La recente guerra tra Israele e Iran, esplosa in una regione già attraversata da fratture insanabili, è solo l’ultima scintilla in un panorama pronto a esplodere. Se l’Iran, come minacciato, dovesse colpire basi occidentali nel Golfo Persico o nel Canale di Ormuz, anche l’Europa, pur riluttante, potrebbe ritrovarsi coinvolta. Le guerre avanzano, si moltiplicano, ma le superpotenze si ritirano, si contraddicono o si muovono senza una visione. Gli Stati Uniti, oscillanti tra interventismo selettivo e disimpegno, appaiono più concentrati sulle proprie tensioni interne che sulla stabilità globale. La Russia, nel suo ruolo revisionista, ha abbandonato qualsiasi funzione diplomatica per farsi aggressore.

La Cina osserva, misura, ma non interviene. L’Europa, infine, resta prigioniera di se stessa: forte economicamente, ma debole politicamente.

Le lezioni ignorate della storia

Questo scenario globale nasce anche da un’inquietante rimozione del passato. Le grandi civiltà del Mediterraneo e dell’Europa — Roma, Bisanzio, l’Impero Carolingio, quello Austro-Ungarico — avevano ben chiaro che potere e responsabilità sono inscindibili. La Pax Romana si fondava su forza militare e integrazione culturale. Federico II, con la sua corte multiculturale, cercò un equilibrio tra Oriente e Occidente. Napoleone, pur tra contraddizioni e ambizioni personali, impose un’idea politica all’Europa. L’Impero asburgico tentò, per quanto imperfettamente, una convivenza tra popoli diversi. Oggi, invece, la diplomazia è ridotta a gesti formali o incontri senza esiti.

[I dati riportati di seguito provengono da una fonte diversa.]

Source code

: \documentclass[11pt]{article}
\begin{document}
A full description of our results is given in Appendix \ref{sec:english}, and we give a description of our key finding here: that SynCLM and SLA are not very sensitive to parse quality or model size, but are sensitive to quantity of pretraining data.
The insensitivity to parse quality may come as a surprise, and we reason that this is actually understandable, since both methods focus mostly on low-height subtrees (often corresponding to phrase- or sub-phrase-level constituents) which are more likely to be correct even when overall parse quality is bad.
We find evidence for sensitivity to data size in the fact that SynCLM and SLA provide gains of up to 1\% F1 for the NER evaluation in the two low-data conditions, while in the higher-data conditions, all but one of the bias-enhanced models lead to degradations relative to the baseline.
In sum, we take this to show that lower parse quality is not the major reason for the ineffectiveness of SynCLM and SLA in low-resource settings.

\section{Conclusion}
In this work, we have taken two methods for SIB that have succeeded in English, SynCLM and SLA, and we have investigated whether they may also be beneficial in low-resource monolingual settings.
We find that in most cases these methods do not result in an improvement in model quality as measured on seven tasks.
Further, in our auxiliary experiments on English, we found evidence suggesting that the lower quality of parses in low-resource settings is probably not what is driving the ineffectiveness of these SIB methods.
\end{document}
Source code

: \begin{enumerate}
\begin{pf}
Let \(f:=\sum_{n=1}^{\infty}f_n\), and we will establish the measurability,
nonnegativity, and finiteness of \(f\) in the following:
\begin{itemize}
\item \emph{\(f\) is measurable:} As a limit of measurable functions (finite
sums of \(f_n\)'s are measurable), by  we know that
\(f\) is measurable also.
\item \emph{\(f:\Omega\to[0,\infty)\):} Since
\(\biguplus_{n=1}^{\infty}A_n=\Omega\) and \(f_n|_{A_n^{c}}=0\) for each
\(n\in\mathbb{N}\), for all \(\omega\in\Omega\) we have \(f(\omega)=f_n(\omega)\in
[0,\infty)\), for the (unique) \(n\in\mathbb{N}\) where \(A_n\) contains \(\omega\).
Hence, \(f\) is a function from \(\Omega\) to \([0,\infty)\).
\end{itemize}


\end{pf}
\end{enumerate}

Dove sono finiti l’intelligenza e la lungimiranza di Henry Kissinger, che con la diplomazia del “ping-pong” aprì un dialogo tra America e Cina in piena guerra fredda? Quella manovra non fu solo un colpo tattico, ma un capolavoro strategico fondato sulla visione di un ordine multipolare e negoziato.

Un mondo frammentato e senza guida

Nel XXI secolo non esplodono più guerre mondiali, ma una moltitudine di conflitti regionali: Ucraina, Siria, Yemen, Sudan, Caucaso, Gaza. Ognuno ha cause specifiche, ma tutti generano effetti globali. Il commercio, i flussi migratori, la sicurezza energetica e informatica dipendono sempre più da eventi lontani che ci toccano da vicino.

Le superpotenze, tuttavia, sembrano incapaci di gestire questa complessità: si proteggono, si ritraggono, inseguono il consenso interno invece di proporre soluzioni globali. Intanto, nazionalismo e populismo riaffiorano ovunque, riproponendo le retoriche del primo Novecento: il “noi contro loro”, il mito della sovranità assoluta, la demonizzazione dell’altro. Il risultato è una regressione morale e culturale, che riporta le relazioni internazionali a una logica di potenza senza mediazione.

Ora tocca all’Europa riprendersi il suo ruolo. 

Se vogliamo davvero costruire un futuro di pace, l’Europa deve smettere di essere solo un mercato e diventare finalmente un soggetto politico. Serve una difesa comune, una politica estera unitaria, una strategia geopolitica autonoma ma leale nei confronti degli alleati.

Serve soprattutto una classe dirigente che conosca la storia e sappia trarne insegnamenti. La pace si costruisce prima con la memoria e con la cultura, poi con le istituzioni e con la forza, se necessaria. Il passato non è nostalgia: è uno specchio critico per giudicare il presente e progettare un domani diverso.

E senza questo sguardo lungo, continueremo a ripetere errori che la storia aveva già raccontato — e spesso pagato — a caro prezzo.